Question

How do you simplify $\dfrac{{16}}{{\sqrt 5 - \sqrt 7 }}$

Answer 1

Hint: In order to simplify this question we will first remove the term that are present in the denominator, for that we will multiply and divide by the conjugate of the numerator and then the denominator will be converted to any integer and hence it will be simplified.

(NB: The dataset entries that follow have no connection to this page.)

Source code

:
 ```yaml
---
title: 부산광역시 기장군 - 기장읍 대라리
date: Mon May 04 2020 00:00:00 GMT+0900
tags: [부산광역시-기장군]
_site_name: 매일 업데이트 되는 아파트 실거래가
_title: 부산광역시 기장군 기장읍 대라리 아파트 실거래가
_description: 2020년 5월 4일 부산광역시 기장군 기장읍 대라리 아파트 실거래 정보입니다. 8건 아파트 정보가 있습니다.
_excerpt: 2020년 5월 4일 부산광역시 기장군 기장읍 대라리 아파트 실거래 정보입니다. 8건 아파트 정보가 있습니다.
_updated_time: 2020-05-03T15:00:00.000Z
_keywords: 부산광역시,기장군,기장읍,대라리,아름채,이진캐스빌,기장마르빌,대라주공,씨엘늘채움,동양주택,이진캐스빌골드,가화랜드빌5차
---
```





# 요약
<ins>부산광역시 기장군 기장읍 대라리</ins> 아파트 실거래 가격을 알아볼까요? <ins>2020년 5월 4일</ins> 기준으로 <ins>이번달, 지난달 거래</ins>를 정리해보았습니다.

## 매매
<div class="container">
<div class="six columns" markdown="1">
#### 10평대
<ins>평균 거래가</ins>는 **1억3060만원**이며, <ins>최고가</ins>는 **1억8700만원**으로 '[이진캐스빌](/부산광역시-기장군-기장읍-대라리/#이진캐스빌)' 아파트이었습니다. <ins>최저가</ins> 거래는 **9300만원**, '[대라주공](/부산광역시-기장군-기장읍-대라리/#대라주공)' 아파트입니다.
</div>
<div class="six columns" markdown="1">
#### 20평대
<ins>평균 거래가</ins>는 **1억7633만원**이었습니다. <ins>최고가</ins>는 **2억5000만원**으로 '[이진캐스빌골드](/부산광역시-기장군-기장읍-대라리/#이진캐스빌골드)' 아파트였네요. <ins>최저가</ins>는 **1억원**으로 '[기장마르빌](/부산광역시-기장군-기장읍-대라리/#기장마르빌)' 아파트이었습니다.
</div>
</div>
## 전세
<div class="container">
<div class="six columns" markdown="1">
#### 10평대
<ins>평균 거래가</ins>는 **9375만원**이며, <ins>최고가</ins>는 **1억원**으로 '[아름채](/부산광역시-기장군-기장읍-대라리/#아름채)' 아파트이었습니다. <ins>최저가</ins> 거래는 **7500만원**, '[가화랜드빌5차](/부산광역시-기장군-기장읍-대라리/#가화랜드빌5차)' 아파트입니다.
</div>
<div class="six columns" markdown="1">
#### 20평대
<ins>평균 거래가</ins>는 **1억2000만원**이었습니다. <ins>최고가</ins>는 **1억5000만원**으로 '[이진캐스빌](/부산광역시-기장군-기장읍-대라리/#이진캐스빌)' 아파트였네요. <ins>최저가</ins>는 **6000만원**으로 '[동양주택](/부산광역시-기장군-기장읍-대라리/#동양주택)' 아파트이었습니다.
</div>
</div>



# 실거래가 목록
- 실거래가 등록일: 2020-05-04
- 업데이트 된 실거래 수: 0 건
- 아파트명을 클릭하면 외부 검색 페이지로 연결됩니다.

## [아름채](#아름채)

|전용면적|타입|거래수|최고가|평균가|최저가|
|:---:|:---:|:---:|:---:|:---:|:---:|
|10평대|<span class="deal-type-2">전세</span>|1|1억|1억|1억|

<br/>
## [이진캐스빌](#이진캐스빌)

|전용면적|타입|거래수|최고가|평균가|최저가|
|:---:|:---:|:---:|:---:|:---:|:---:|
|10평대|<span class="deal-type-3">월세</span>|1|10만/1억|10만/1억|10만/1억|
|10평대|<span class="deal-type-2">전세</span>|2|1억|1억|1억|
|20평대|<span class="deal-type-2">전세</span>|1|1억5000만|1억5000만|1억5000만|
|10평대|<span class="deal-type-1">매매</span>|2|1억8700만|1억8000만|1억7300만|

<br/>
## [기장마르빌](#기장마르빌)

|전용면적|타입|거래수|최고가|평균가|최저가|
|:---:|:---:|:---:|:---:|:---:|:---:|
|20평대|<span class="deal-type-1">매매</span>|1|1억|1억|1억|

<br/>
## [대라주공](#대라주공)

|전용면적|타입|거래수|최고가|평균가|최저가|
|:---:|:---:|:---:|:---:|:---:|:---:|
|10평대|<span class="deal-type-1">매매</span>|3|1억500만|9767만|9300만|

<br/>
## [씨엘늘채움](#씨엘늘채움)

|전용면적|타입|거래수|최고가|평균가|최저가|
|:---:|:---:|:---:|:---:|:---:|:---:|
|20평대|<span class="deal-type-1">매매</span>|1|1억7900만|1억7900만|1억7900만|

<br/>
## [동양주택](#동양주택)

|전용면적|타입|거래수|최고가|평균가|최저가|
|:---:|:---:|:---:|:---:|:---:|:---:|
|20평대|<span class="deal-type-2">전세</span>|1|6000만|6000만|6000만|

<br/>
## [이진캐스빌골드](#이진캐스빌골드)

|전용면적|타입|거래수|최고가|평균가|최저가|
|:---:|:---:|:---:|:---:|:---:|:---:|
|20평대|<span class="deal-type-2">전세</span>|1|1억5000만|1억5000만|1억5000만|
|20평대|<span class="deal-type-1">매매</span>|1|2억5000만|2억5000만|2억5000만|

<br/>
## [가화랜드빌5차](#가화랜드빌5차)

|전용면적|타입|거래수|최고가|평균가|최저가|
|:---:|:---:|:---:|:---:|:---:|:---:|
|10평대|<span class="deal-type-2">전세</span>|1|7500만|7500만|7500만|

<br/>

Complete step-by-step solution:
For solving these type of question we should be strike that the denominator’s root is the main typical term which has to be in integer form for this we will be multiplying and dividing the conjugate of the denominator so the conjugate of the denominator will be:
$\Rightarrow \sqrt 5 + \sqrt 7 $
We will be multiplying it in the above term:
$\Rightarrow \dfrac{{16\left( {\sqrt 5 + \sqrt 7 } \right)}}{{\sqrt 5 - \sqrt 7 \left( {\sqrt 5 + \sqrt 7 } \right)}}$
Now as we can see that in denominator the there is a identity which can be applied, the identity is $\Rightarrow {a^2} - {b^2} = (a + b)(a - b)$
Now applying this to the main term’s denominator:
$\Rightarrow \dfrac{{16(\sqrt 5 + \sqrt 7 )}}{{{5^2} - {7^2}}}$
Now on further solving the denominator we will be getting:
$\Rightarrow \dfrac{{16(\sqrt 5 + \sqrt {7)} }}{{25 - 47}}$
On further solving:
$\Rightarrow \dfrac{{16(\sqrt 5 + \sqrt 7 )}}{{ - 24}}$
Now we will be dividing the numerator and denominator by 8 we will be getting:
$\Rightarrow \dfrac{{ - 2(\sqrt 5 + \sqrt 7 )}}{3}$

Hence the correct answer is $\dfrac{{ - 2(\sqrt 5 + \sqrt 7 )}}{3}$

Note: While solving these types of questions we should always remember that we will always multiply the terms by the numerator and denominator to make the denominator rootless will be the conjugate of the denominator’s term if there is + sign then we will using – sign and vice versa.